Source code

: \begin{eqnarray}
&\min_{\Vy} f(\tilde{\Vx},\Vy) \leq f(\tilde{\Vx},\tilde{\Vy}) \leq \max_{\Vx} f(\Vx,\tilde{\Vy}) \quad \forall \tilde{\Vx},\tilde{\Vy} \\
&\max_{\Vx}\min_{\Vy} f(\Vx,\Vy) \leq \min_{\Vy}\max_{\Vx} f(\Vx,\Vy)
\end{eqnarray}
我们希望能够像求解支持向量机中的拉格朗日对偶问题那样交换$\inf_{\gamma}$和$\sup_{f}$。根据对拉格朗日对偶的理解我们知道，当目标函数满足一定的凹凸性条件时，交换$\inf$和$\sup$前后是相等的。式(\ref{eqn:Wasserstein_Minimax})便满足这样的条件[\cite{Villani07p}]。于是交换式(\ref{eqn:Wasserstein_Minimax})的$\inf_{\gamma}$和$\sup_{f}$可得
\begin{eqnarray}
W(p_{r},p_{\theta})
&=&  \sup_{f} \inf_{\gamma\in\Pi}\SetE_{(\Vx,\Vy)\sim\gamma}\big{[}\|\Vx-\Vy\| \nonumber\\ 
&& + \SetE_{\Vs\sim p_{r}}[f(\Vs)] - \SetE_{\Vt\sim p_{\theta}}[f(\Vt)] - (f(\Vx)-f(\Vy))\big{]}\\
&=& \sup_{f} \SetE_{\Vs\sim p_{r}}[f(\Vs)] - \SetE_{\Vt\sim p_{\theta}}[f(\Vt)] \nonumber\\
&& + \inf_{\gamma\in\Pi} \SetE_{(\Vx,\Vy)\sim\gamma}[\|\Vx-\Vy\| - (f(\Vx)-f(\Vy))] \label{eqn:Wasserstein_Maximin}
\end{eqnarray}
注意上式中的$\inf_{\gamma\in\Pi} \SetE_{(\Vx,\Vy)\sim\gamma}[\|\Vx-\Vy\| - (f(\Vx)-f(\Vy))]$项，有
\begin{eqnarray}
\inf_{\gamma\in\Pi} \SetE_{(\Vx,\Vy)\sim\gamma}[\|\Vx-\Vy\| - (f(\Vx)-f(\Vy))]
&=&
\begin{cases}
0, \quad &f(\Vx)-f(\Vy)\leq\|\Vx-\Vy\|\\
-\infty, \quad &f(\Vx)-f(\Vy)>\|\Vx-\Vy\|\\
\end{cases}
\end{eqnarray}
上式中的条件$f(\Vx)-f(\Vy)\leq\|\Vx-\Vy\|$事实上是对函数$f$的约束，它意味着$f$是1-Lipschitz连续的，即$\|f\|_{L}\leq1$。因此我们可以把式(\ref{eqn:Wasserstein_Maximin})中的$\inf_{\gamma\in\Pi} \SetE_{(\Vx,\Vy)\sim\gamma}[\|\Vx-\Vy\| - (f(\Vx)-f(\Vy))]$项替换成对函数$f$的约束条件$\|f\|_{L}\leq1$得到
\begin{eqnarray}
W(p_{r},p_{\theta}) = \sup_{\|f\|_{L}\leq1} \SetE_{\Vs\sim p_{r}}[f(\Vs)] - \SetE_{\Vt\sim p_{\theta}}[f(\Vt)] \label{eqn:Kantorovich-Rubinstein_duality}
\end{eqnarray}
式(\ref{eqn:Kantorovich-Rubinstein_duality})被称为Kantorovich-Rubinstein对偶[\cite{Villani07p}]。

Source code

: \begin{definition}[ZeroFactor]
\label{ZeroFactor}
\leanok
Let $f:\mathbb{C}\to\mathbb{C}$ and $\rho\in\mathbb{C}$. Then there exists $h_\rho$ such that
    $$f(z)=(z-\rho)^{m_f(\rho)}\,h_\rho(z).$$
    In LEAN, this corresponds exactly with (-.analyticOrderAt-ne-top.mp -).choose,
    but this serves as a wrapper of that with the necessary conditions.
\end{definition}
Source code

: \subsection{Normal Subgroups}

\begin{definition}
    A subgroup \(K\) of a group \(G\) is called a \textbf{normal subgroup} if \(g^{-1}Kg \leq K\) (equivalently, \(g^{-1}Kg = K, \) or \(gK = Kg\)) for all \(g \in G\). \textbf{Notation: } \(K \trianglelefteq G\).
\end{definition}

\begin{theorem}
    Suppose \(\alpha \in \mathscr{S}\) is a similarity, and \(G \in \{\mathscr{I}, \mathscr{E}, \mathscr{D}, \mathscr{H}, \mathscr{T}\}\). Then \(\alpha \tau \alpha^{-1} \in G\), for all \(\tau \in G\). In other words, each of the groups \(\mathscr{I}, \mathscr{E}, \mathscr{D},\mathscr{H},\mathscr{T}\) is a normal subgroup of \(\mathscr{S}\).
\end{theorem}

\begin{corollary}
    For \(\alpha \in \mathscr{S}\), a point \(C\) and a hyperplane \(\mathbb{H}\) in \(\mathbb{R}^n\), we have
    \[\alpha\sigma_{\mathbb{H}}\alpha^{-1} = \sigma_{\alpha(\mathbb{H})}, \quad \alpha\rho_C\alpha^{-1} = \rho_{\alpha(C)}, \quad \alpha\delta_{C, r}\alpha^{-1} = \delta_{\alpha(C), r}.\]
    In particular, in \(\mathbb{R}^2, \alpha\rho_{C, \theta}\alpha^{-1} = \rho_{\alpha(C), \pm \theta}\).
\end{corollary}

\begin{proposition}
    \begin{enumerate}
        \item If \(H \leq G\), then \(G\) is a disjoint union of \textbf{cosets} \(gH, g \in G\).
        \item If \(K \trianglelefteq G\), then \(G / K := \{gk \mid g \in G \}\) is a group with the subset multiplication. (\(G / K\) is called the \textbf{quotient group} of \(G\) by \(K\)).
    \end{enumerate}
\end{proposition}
----
(Task prompt): Report every line of the material above in which "definition" appears.

(Written solution):
: \begin{definition}[ZeroFactor]
\end{definition}
\begin{definition}
\end{definition}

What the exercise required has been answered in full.